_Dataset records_
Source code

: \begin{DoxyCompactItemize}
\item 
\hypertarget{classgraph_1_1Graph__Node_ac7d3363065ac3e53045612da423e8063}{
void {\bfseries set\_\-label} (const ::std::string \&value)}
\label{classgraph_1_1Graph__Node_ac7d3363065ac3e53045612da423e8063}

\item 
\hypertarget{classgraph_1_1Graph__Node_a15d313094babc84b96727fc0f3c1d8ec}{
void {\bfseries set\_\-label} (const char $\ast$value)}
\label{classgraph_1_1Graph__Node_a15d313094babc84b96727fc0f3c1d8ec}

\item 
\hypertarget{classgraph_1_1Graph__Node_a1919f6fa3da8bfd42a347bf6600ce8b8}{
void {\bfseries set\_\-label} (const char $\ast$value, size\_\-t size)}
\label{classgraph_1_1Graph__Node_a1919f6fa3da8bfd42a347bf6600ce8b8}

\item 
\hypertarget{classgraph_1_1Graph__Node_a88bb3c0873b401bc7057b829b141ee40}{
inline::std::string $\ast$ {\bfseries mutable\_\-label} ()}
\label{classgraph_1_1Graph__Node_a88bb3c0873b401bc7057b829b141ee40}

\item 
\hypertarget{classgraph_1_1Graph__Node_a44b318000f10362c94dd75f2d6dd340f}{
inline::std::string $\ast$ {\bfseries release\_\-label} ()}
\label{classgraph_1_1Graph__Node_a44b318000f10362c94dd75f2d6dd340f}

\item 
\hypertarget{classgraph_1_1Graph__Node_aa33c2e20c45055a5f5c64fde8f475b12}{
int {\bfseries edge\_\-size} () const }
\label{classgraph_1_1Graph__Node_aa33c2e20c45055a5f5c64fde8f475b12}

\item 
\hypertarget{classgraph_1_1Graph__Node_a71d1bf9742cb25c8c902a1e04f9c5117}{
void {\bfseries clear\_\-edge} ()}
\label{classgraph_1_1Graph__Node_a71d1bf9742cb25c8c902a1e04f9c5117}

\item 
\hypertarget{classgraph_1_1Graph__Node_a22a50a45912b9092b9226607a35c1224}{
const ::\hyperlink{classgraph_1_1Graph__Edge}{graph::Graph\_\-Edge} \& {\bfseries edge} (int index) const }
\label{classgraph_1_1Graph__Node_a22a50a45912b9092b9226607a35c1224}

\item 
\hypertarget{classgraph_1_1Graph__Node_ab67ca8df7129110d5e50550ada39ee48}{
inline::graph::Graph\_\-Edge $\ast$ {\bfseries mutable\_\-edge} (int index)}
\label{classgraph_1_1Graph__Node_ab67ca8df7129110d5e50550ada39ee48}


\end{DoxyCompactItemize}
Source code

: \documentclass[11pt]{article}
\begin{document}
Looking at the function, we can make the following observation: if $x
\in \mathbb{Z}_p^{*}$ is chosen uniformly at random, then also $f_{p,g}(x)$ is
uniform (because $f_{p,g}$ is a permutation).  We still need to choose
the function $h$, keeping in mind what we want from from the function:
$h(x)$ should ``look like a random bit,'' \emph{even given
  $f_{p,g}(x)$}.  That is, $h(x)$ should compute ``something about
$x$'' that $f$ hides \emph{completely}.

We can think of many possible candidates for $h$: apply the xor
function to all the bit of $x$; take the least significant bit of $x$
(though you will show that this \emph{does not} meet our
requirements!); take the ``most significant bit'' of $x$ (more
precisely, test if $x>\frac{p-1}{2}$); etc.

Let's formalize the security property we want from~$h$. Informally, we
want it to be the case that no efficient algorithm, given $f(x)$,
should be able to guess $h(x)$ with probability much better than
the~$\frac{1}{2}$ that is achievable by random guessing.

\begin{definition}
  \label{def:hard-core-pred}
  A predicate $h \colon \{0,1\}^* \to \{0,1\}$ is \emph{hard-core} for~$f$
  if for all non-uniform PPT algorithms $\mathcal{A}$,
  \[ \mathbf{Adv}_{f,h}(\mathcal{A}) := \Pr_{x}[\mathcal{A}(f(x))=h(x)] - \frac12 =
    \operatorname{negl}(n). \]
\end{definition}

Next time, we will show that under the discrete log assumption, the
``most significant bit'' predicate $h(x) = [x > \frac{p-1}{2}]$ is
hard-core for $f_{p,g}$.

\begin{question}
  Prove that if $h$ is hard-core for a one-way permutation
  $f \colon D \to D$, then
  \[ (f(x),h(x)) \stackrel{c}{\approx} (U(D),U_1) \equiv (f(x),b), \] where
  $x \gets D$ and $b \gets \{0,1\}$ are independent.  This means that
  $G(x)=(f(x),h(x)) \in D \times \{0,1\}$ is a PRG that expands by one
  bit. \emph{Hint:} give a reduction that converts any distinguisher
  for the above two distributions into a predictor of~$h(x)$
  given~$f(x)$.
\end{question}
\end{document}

_TASK DETAILS_
Going through the data above, return each line with the word "value".

_YOUR RESPONSE_
void {\bfseries set\_\-label} (const ::std::string \&value)}
void {\bfseries set\_\-label} (const char $\ast$value)}
void {\bfseries set\_\-label} (const char $\ast$value, size\_\-t size)}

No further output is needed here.